Class FrontCodedStringList

All Implemented Interfaces:
ObjectCollection<MutableString>, ObjectIterable<MutableString>, ObjectList<MutableString>, Stack<MutableString>, Serializable, Comparable<List<? extends MutableString>>, Iterable<MutableString>, Collection<MutableString>, List<MutableString>, RandomAccess, SequencedCollection<MutableString>

public class FrontCodedStringList extends AbstractObjectList<MutableString> implements RandomAccess, Serializable
Compact storage of strings using front-coding compression (also known as compression by prefix omission).
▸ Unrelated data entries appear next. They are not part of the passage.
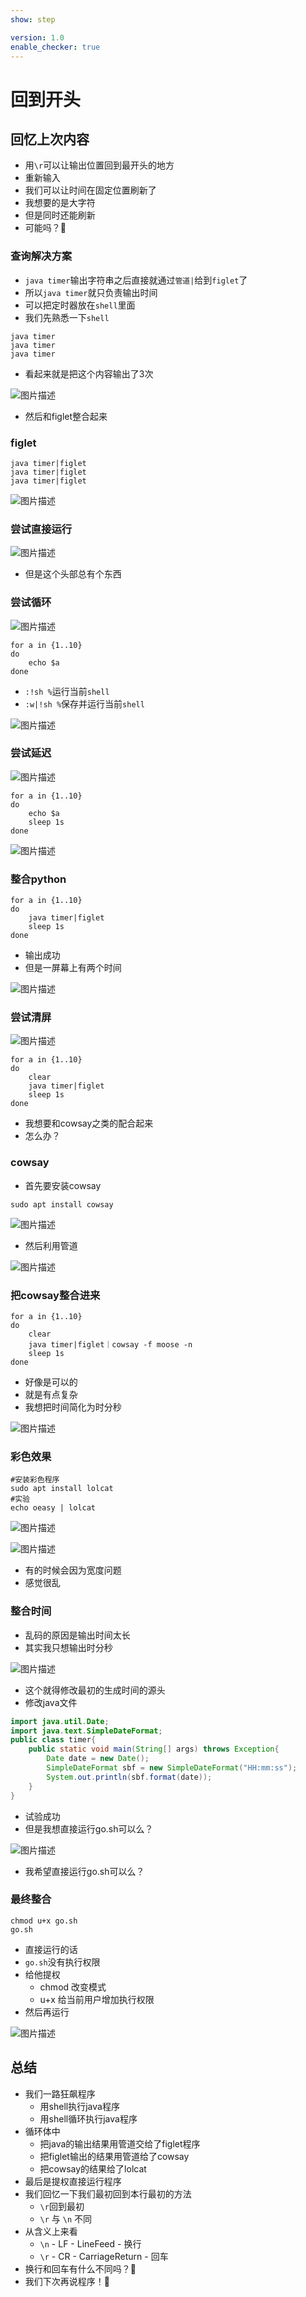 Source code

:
 ```yaml
---
show: step

version: 1.0
enable_checker: true
---
```


# 回到开头

## 回忆上次内容

- 用`\r`可以让输出位置回到最开头的地方
- 重新输入
- 我们可以让时间在固定位置刷新了
- 我想要的是大字符
- 但是同时还能刷新
- 可能吗？🤔

### 查询解决方案

- `java timer`输出字符串之后直接就通过`管道|`给到`figlet`了
- 所以`java timer`就只负责输出时间
- 可以把定时器放在`shell`里面
- 我们先熟悉一下`shell`


```shell
java timer
java timer
java timer
```

- 看起来就是把这个内容输出了3次

![图片描述](https://doc.shiyanlou.com/courses/uid1190679-20210313-1615647024488)

- 然后和figlet整合起来

### figlet

```shell
java timer|figlet
java timer|figlet
java timer|figlet
```

![图片描述](https://doc.shiyanlou.com/courses/uid1190679-20210306-1614992254420)

### 尝试直接运行

![图片描述](https://doc.shiyanlou.com/courses/uid1190679-20210318-1616078879621)

- 但是这个头部总有个东西

### 尝试循环 

![图片描述](https://doc.shiyanlou.com/courses/uid1190679-20210306-1614993080980)

```
for a in {1..10}
do
	echo $a
done
```

- `:!sh %`运行当前`shell`
- `:w|!sh %`保存并运行当前`shell`

![图片描述](https://doc.shiyanlou.com/courses/uid1190679-20210306-1614993041918)

### 尝试延迟

![图片描述](https://doc.shiyanlou.com/courses/uid1190679-20210306-1614993141917)

```
for a in {1..10}
do
	echo $a
	sleep 1s
done
```

![图片描述](https://doc.shiyanlou.com/courses/uid1190679-20210306-1614993196629)



### 整合python


```
for a in {1..10}
do
	java timer|figlet
	sleep 1s
done
```

- 输出成功
- 但是一屏幕上有两个时间

![图片描述](https://doc.shiyanlou.com/courses/uid1190679-20210306-1614993460194)

### 尝试清屏

![图片描述](https://doc.shiyanlou.com/courses/uid1190679-20210306-1614993562436)


```
for a in {1..10}
do
	clear
	java timer|figlet
	sleep 1s
done
```

- 我想要和cowsay之类的配合起来
- 怎么办？

### cowsay

- 首先要安装cowsay

```
sudo apt install cowsay
```

![图片描述](https://doc.shiyanlou.com/courses/uid1190679-20210306-1614993917284)

- 然后利用管道

![图片描述](https://doc.shiyanlou.com/courses/uid1190679-20210306-1614993957714)

### 把cowsay整合进来

```
for a in {1..10}
do
	clear
	java timer|figlet｜cowsay -f moose -n
	sleep 1s
done
```

- 好像是可以的 
- 就是有点复杂
- 我想把时间简化为时分秒

![图片描述](https://doc.shiyanlou.com/courses/uid1190679-20210306-1614994076733)

### 彩色效果

```
#安装彩色程序
sudo apt install lolcat
#实验
echo oeasy | lolcat
```

![图片描述](https://doc.shiyanlou.com/courses/uid1190679-20210812-1628752380278)

![图片描述](https://doc.shiyanlou.com/courses/uid1190679-20210812-1628752388506)

- 有的时候会因为宽度问题
- 感觉很乱

### 整合时间
- 乱码的原因是输出时间太长
- 其实我只想输出时分秒

![图片描述](https://doc.shiyanlou.com/courses/uid1190679-20210318-1616078972850)

- 这个就得修改最初的生成时间的源头
- 修改java文件

```java
import java.util.Date;
import java.text.SimpleDateFormat;
public class timer{
    public static void main(String[] args) throws Exception{
		Date date = new Date();
		SimpleDateFormat sbf = new SimpleDateFormat("HH:mm:ss");
		System.out.println(sbf.format(date));
    }
}

```

- 试验成功
- 但是我想直接运行go.sh可以么？

![图片描述](https://doc.shiyanlou.com/courses/uid1190679-20210306-1614995529382)

- 我希望直接运行go.sh可以么？

### 最终整合

```shell
chmod u+x go.sh
go.sh
```

- 直接运行的话
- `go.sh`没有执行权限
- 给他提权
	- chmod 改变模式
	- u+x 给当前用户增加执行权限
- 然后再运行

![图片描述](https://doc.shiyanlou.com/courses/uid1190679-20210306-1614995698937)

## 总结

- 我们一路狂飙程序
	- 用shell执行java程序
	- 用shell循环执行java程序
- 循环体中
	- 把java的输出结果用管道交给了figlet程序
	- 把figlet输出的结果用管道给了cowsay
	- 把cowsay的结果给了lolcat
- 最后是提权直接运行程序
- 我们回忆一下我们最初回到本行最初的方法
	- `\r`回到最初
	- `\r` 与 `\n` 不同
- 从含义上来看
	- `\n` - LF - LineFeed - 换行
	- `\r` - CR - CarriageReturn - 回车
- 换行和回车有什么不同吗？🤔
- 我们下次再说程序！👋
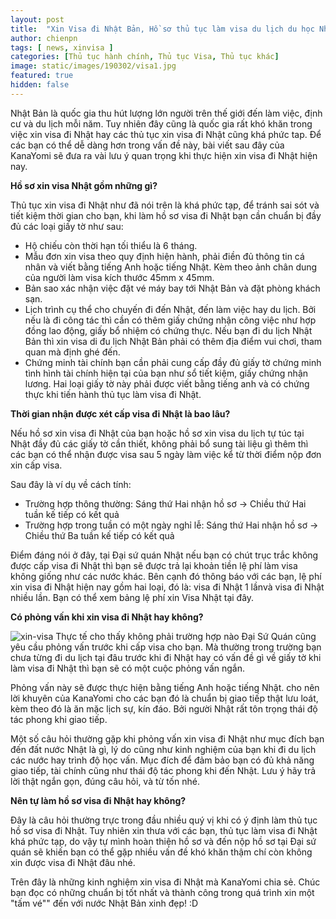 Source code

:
 ```yaml
---
layout: post
title:  "Xin Visa đi Nhật Bản, Hồ sơ thủ tục làm visa du lịch du học Nhật"
author: chienpn
tags: [ news, xinvisa ]
categories: [Thủ tục hành chính, Thủ tục Visa, Thủ tục khác]
image: static/images/190302/visa1.jpg
featured: true
hidden: false
---
```

Nhật Bản là quốc gia thu hút lượng lớn người trên thế giới đến làm việc, định cư và du lịch mỗi năm. Tuy nhiên đây cũng là quốc gia rất khó khăn trong việc xin visa đi Nhật hay các thủ tục xin visa đi Nhật cũng khá phức tap. Để các bạn có thể dễ dàng hơn trong vấn đề này, bài viết sau đây của KanaYomi sẽ đưa ra vài lưu ý quan trọng khi thực hiện xin visa đi Nhật hiện nay.

<b>Hồ sơ xin visa Nhật gồm những gì?</b>

Thủ tục xin visa đi Nhật như đã nói trên là khá phức tạp, để tránh sai sót và tiết kiệm thời gian cho bạn, khi làm hồ sơ visa đi Nhật bạn cần chuẩn bị đầy đủ các loại giấy tờ như sau:
<ul>
<li>Hộ chiếu còn thời hạn tối thiểu là 6 tháng.</li>
<li>Mẫu đơn xin visa theo quy định hiện hành, phải điền đủ thông tin cá nhân và viết bằng tiếng Anh hoặc tiếng Nhật. Kèm theo ảnh chân dung của người làm visa kích thước 45mm x 45mm.</li>
<li>Bản sao xác nhận việc đặt vé máy bay tới Nhật Bản và đặt phòng khách sạn.</li>
<li>Lịch trình cụ thể cho chuyến đi đến Nhật, đến làm việc hay du lịch. Bởi nếu là đi công tác thì cần có thêm giấy chứng nhận công việc như hợp đồng lao động, giấy bổ nhiệm có chứng thực. Nếu bạn đi du lịch Nhật Bản thì xin visa di đu lịch Nhật Bản phải có thêm địa điểm vui chơi, tham quan mà định ghé đến.</li>
<li>Chứng minh tài chính bạn cần phải cung cấp đầy đủ giấy tờ chứng minh tình hình tài chính hiện tại của bạn như sổ tiết kiệm, giấy chứng nhận lương. Hai loại giấy tờ này phải được viết bằng tiếng anh và có chứng thực khi tiến hành thủ tục làm visa đi Nhật.</li>
</ul>

<b>Thời gian nhận được xét cấp visa đi Nhật là bao lâu?</b>

Nếu hồ sơ xin visa đi Nhật của bạn hoặc hồ sơ xin visa du lịch tự túc tại Nhật đầy đủ các giấy tờ cần thiết, không phải bổ sung tài liệu gì thêm thì các bạn có thể nhận được visa sau 5 ngày làm việc kể từ thời điểm nộp đơn xin cấp visa.

Sau đây là ví dụ về cách tính:
<ul>
<li>Trường hợp thông thường:
Sáng thứ Hai nhận hồ sơ → Chiều thứ Hai tuần kế tiếp có kết quả</li>
<li>Trường hợp trong tuần có một ngày nghỉ lễ:
Sáng thứ Hai nhận hồ sơ → Chiều thứ Ba tuần kế tiếp có kết quả</li>
</ul>

Điểm đáng nói ở đây, tại Đại sứ quán Nhật nếu bạn có chút trục trắc không được cấp visa đi Nhật thì bạn sẽ được trả lại khoản tiền lệ phí làm visa không giống như các nước khác. Bên cạnh đó thông báo với các bạn, lệ phí xin visa đi Nhật hiện nay gồm hai loại, đó là: visa đi Nhật 1 lầnvà visa đi Nhật nhiều lần. Bạn có thể xem bảng lệ phí xin Visa Nhật tại đây.

<b>Có phỏng vấn khi xin visa đi Nhật hay không?</b>

![xin-visa](/static/images/190302/visa1.jpg)
Thực tế cho thấy không phải trường hợp nào Đại Sứ Quán cũng yêu cầu phỏng vấn trước khi cấp visa cho bạn. Mà thường trong trường bạn chưa từng đi du lịch tại đâu trước khi đi Nhật hay có vấn đề gì về giấy tờ khi làm visa đi Nhật thì bạn sẽ có một cuộc phỏng vấn ngắn.

Phỏng vấn này sẽ được thực hiện bằng tiếng Anh hoặc tiếng Nhật. cho nên lời khuyên của KanaYomi cho các bạn đó là chuẩn bị giao tiếp thật lưu loát, kèm theo đó là ăn mặc lịch sự, kín đáo. Bởi người Nhật rất tôn trọng thái độ tác phong khi giao tiếp.

Một số câu hỏi thường gặp khi phỏng vấn xin visa đi Nhật như mục đích bạn đến đất nước Nhật là gì, lý do cũng như kinh nghiệm của bạn khi đi du lịch các nước hay trình độ học vấn. Mục đích để đảm bảo bạn có đủ khả năng giao tiếp, tài chính cũng như thái độ tác phong khi đến Nhật. Lưu ý hãy trả lời thật ngắn gọn, đúng câu hỏi, và từ tốn nhé.

<b>Nên tự làm hồ sơ visa đi Nhật hay không?</b>

Đây là câu hỏi thường trực trong đầu nhiều quý vị khi có ý định làm thủ tục hồ sơ visa đi Nhật. Tuy nhiên xin thưa với các bạn, thủ tục làm visa đi Nhật khá phức tạp, do vậy tự mình hoàn thiện hồ sơ và đến nộp hồ sơ tại Đại sứ quán sẽ khiến bạn có thể gặp nhiều vấn đề khó khăn thậm chí còn không xin được visa đi Nhật đâu nhé.

Trên đây là những kinh nghiệm xin visa đi Nhật mà KanaYomi chia sẻ. Chúc bạn đọc có những chuẩn bị tốt nhất và thành công trong quá trình xin một "tấm vé"" đến với nước Nhật Bản xinh đẹp! :D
This class stores a list of strings using front-coding (also known as prefix-omission) compression; the compression will be reasonable only if the list is sorted, but you could also use instances of this class just as a handy way to manage a large amount of strings. It implements an immutable ObjectList that returns the i-th string (as a MutableString) when the get(int) method is called with argument i. The returned mutable string may be freely modified.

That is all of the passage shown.